Schultz, 65, stepped down as CEO in April 2017. Just over a year later, he gave up his role as chairman in June.
“I've removed myself from the board of directors, not only because I was considering running for president, because I didn't think it was fair to Kevin [Johnson] to have a shadow in the room. Because he needs to be his own man,” he said.
He went on to describe Johnson as “a true servant leader” who is “admired and trusted.”
“I take great pride in his success. I'm cheering him on every day. Starbucks’s best days are ahead of them. And mainly because of the leadership team, because of Kevin. And I love what I'm seeing.”
Schultz is the architect behind the Starbucks as we know it today. He joined Starbucks in 1982, which at the time was a small seller of whole bean coffee with just four stores in Seattle. It was in 1983 when a 30-year-old Schultz took a business trip to Milan where he became enamored by the “romance” and “theater” of Italian espresso. The young Schultz saw the potential in translating the Italian espresso bar to Starbucks, but his idea was turned down by the initial founders. Soon after, Schultz left to set up his first coffee bar Il Giornale, named after a daily newspaper published in Milan.
Starbucks ultimately encountered some financial trouble, and the founder approached Schultz to buy the company in 1987.

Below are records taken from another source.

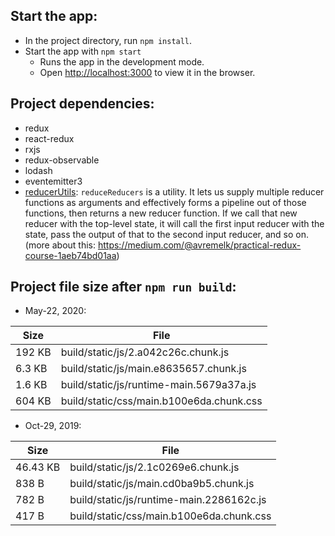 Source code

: ## Start the app:
  - In the project directory, run `npm install`.
  - Start the app with `npm start`
    - Runs the app in the development mode.<br />
    - Open [http://localhost:3000](http://localhost:3000) to view it in the browser.

## Project dependencies:
  - redux
  - react-redux
  - rxjs
  - redux-observable
  - lodash
  - eventemitter3
  - [reducerUtils](https://github.com/kaustubh57/react-rxjs-experiments/blob/master/src/reducers/reducerUtils.js): `reduceReducers` is a utility. It lets us supply multiple reducer functions as arguments and effectively forms a pipeline out of those functions, then returns a new reducer function. If we call that new reducer with the top-level state, it will call the first input reducer with the state, pass the output of that to the second input reducer, and so on. (more about this: https://medium.com/@avremelk/practical-redux-course-1aeb74bd01aa)

## Project file size after `npm run build`:
- May-22, 2020:

| Size | File |
|---|---|
| 192 KB | build/static/js/2.a042c26c.chunk.js |
| 6.3 KB | build/static/js/main.e8635657.chunk.js |
| 1.6 KB | build/static/js/runtime-main.5679a37a.js |
| 604 KB | build/static/css/main.b100e6da.chunk.css |

- Oct-29, 2019:

| Size | File |
|---|---|
| 46.43 KB | build/static/js/2.1c0269e6.chunk.js |
| 838 B | build/static/js/main.cd0ba9b5.chunk.js |
| 782 B | build/static/js/runtime-main.2286162c.js |
| 417 B | build/static/css/main.b100e6da.chunk.css |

Today, Starbucks operates 30,000 stores in over 70 countries serving more than 100 million people each week. Starbucks opens a store every 15 hours in China, one of the most important markets for the company's growth.
Schultz is currently “seriously considering” running for president as a centrist Independent.
He told Yahoo Finance that if he were elected he would sell all of his Starbucks stock, about 33 million shares, a position valued at around $2.7 billion.
During his time at Starbucks, Schultz was celebrated as a visionary leader who offered all employees, both part-time and full-time, comprehensive health benefits and equity in the form of stock options even before the company went public. More recent initiatives under Schultz’s leadership include college tuition and efforts around hiring military veterans and their families and opportunity youth.
“I'm not worried about my legacy. I'm concerned about the country,” Schultz said. “I'm concerned about the American people. I don't want to repeat myself, but I want to restore faith and confidence in the country and institutions. In terms of being a ‘spoiler,’ you know, that came out so early. It seemed like it was very organized against me. My love of the country would not allow me, on any level, to be a ‘spoiler.’ No one wants to see Donald Trump leave the Oval Office more than me. But my love of the country is compelling me to pursue this right now.”